* [Your task] Below are some entries; state how many of their lines contain the word "times", with nothing else in the reply.

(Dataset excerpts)
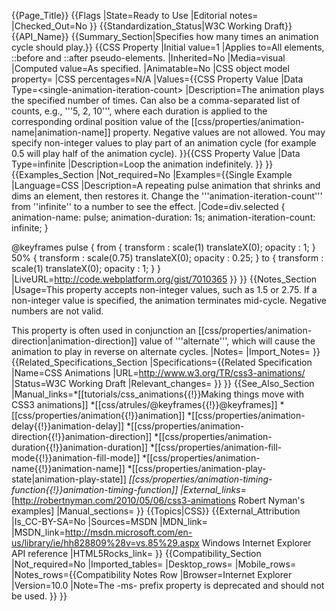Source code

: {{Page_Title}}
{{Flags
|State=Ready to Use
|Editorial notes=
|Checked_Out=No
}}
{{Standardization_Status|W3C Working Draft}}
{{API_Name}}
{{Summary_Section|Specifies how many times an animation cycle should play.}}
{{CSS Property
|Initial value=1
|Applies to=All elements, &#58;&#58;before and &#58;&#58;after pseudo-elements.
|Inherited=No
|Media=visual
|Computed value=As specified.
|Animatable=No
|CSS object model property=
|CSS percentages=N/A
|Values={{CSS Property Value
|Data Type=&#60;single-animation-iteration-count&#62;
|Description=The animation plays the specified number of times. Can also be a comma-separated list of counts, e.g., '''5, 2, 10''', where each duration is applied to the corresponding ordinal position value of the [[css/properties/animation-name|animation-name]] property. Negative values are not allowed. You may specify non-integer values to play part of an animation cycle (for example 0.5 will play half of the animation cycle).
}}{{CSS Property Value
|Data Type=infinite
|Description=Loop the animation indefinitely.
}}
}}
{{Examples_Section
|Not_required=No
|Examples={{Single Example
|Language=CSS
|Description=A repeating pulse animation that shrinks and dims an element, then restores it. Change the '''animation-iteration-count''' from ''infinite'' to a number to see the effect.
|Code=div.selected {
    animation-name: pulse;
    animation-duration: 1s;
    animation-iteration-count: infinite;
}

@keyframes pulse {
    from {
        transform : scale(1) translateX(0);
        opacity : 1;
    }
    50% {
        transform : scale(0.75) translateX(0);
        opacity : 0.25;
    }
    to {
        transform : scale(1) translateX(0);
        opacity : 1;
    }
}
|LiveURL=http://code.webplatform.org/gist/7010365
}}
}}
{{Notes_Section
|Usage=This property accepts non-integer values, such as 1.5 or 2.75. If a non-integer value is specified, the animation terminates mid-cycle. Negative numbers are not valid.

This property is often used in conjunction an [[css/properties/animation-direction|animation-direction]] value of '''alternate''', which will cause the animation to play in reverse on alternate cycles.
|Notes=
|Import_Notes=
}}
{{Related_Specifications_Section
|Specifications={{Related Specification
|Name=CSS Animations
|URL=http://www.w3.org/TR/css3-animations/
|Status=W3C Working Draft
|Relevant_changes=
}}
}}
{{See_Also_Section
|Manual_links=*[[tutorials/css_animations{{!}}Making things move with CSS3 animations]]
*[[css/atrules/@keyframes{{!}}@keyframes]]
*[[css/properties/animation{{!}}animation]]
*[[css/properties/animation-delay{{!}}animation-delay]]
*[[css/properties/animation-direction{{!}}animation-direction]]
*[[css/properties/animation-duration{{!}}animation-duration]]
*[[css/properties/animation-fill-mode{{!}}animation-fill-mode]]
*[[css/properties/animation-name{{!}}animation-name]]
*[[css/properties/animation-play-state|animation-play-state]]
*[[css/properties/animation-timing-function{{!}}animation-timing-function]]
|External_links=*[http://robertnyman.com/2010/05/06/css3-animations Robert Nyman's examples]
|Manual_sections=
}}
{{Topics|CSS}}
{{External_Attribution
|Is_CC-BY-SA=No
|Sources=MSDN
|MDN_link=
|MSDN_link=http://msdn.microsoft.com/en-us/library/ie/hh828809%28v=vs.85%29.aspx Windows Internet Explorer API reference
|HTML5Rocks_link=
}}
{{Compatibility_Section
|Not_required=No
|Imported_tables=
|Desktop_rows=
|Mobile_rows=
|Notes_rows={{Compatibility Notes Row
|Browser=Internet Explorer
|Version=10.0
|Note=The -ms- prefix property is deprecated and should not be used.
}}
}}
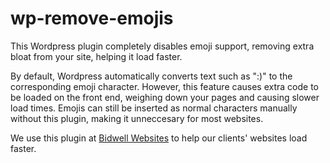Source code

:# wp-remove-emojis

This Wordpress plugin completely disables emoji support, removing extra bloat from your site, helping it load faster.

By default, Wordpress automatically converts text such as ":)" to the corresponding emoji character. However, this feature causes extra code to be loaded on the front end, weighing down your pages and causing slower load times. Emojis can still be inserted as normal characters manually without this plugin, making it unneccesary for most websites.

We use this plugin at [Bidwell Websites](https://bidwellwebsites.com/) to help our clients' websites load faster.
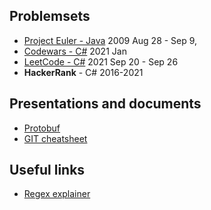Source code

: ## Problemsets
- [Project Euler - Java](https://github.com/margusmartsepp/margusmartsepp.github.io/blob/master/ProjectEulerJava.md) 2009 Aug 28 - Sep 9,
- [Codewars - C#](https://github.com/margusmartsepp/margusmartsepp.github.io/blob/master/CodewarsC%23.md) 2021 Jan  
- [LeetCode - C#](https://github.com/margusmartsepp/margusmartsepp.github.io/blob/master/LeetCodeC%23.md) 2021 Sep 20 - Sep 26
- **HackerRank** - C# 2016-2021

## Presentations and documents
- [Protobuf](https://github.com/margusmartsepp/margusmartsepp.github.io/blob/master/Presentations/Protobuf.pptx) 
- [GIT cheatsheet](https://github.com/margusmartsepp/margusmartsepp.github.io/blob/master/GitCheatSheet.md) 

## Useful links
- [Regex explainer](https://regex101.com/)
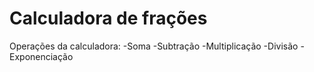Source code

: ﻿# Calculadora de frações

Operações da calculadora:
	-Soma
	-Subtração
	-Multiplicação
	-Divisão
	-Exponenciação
--
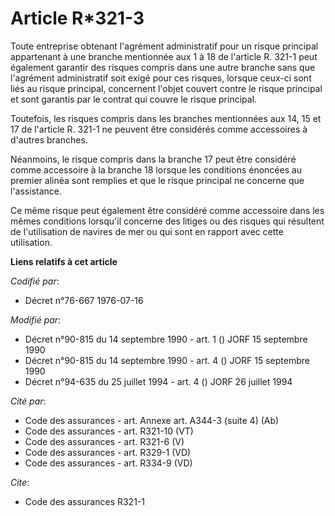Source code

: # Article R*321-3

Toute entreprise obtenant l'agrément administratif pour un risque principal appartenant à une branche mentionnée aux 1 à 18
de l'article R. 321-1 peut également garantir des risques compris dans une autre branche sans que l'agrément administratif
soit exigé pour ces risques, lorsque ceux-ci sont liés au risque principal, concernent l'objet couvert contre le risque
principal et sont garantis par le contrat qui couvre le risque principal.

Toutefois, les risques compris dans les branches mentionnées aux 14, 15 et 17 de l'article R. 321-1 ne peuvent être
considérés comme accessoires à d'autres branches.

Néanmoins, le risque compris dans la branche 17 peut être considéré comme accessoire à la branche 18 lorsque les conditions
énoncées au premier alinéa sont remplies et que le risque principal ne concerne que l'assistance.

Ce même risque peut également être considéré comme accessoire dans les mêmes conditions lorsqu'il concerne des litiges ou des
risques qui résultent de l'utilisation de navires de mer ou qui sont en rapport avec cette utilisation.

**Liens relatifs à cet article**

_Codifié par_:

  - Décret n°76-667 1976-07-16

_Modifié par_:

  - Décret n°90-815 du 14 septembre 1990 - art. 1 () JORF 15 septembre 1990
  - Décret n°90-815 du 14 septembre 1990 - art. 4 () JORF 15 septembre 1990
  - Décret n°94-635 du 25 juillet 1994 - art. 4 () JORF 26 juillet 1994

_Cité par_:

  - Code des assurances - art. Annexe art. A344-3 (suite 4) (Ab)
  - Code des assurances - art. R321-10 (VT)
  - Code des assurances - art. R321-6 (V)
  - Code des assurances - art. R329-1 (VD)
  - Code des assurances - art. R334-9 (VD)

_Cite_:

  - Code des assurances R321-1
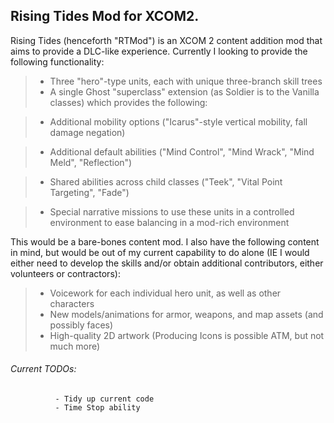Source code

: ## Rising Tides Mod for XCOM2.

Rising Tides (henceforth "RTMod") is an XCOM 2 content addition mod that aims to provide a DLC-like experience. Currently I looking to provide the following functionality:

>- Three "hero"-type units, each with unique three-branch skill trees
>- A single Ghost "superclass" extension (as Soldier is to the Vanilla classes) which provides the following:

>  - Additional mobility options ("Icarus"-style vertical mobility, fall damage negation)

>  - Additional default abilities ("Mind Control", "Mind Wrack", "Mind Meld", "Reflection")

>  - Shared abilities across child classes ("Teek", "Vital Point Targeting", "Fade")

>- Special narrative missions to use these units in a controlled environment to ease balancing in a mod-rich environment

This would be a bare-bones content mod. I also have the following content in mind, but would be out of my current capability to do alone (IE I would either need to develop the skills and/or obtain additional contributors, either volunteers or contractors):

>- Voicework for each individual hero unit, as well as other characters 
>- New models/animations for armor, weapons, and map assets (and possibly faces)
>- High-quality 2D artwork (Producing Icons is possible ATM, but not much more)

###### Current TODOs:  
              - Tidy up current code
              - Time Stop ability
...
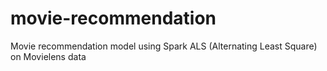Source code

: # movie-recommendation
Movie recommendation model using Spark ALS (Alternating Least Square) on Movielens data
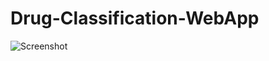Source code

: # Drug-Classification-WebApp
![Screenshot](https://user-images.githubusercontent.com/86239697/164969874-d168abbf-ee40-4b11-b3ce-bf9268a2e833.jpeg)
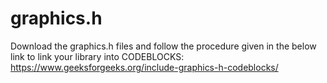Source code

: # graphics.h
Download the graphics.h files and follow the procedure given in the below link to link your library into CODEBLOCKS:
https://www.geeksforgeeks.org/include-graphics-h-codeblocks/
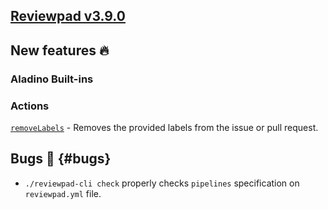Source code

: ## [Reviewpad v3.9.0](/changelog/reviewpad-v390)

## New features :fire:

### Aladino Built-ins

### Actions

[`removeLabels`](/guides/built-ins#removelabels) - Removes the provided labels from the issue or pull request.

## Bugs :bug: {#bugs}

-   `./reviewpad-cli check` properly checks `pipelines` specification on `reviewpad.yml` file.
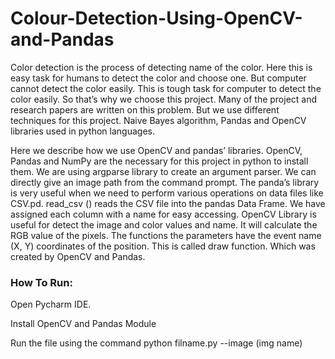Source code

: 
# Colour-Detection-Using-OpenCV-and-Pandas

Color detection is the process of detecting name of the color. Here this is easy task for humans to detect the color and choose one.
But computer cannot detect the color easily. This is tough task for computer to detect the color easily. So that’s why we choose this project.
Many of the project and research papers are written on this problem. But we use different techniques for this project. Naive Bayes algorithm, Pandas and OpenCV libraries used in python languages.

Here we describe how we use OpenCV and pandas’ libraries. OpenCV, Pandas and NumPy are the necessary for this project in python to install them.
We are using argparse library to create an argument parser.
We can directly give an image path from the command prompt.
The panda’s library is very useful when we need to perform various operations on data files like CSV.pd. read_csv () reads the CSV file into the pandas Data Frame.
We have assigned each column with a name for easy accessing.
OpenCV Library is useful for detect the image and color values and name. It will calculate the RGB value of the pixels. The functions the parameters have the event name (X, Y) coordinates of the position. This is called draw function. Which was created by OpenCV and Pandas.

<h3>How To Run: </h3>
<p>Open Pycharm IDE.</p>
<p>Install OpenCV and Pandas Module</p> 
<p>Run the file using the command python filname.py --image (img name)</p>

* [Exercise answer] 3